An orgasm is characterized by an intense feeling of physical pleasure and tension release creating an altered state of consciousness that is accompanied by rhythmic, involuntary contractions of the pelvic floor muscles. In some women, this peak sensation of intense pleasure will feature pelvic contractions or quivering of the uterus, while others will describe it as fireworks all over the body, or a tingle, leading to a feeling of well-being and contentment. Orgasm may also be characterized with uterine and anal contractions. The type and intensity of stimulation that triggers female orgasm varies widely amongst women.
Also known as Coughlan’s syndrome, anorgasmia is the medical term for difficulty in reaching orgasm even after adequate sexual stimulation, which results in personal distress and frustration in the sufferer. Anorgasmia is a common occurrence that affects a lot of women, and is more common in females than in males, and especially rare in younger men. Less than a third of women experience consistent orgasms with sexual activity, while only 29% of women always experience orgasms with their partners. Anorgasmia is a female dysfunction that did not receive much attention until relatively few years ago. In the male-focused culture of the past, the inability or failure of women to achieve orgasm was never regarded as a problem.

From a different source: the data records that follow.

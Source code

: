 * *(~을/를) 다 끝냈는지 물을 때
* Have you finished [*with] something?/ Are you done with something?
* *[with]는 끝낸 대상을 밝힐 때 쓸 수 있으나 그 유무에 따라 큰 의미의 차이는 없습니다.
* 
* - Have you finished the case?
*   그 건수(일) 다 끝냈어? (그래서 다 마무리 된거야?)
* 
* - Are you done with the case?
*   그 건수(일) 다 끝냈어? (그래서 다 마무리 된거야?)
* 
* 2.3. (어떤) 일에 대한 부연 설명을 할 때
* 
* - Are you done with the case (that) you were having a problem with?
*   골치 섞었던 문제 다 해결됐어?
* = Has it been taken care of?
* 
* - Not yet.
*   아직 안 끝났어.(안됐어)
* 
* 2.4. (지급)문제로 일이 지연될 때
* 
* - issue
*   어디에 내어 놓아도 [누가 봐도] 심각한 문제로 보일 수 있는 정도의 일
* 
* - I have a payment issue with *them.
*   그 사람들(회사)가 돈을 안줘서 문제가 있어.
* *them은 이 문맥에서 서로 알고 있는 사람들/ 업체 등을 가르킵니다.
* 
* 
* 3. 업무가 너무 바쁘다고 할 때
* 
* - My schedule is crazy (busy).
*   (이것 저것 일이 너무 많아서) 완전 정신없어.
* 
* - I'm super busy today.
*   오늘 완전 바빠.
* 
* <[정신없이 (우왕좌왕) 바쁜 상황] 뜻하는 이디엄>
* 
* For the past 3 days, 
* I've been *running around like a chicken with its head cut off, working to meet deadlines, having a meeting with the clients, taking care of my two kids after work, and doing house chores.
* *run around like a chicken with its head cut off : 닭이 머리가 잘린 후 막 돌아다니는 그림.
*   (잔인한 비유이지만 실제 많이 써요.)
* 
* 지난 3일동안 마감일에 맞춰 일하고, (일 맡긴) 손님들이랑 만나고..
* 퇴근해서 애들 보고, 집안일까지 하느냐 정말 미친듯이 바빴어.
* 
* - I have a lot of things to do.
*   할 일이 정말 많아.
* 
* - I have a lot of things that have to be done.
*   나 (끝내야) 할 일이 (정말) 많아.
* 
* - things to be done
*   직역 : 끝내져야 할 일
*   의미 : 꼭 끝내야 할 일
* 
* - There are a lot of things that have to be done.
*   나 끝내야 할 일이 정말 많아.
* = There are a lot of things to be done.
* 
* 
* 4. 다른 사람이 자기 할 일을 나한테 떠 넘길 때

Recent theorists on female sexuality have concluded that awareness of sexual desire at the beginning of a desired sexual encounter is not required for orgasm to occur in women. As such, both sexual and nonsexual erotic stimulation may trigger orgasm. Furthermore, despite being sexually satisfied, a woman may experience multiple orgasms or none at all. According to the Global Study of Sexual Attitudes and Behaviors, for women aged 40 – 80 years, inability to achieve orgasm and decreased libido were the most common types of sexual dysfunction ranging from 18 – 41% and 26 – 43% respectively.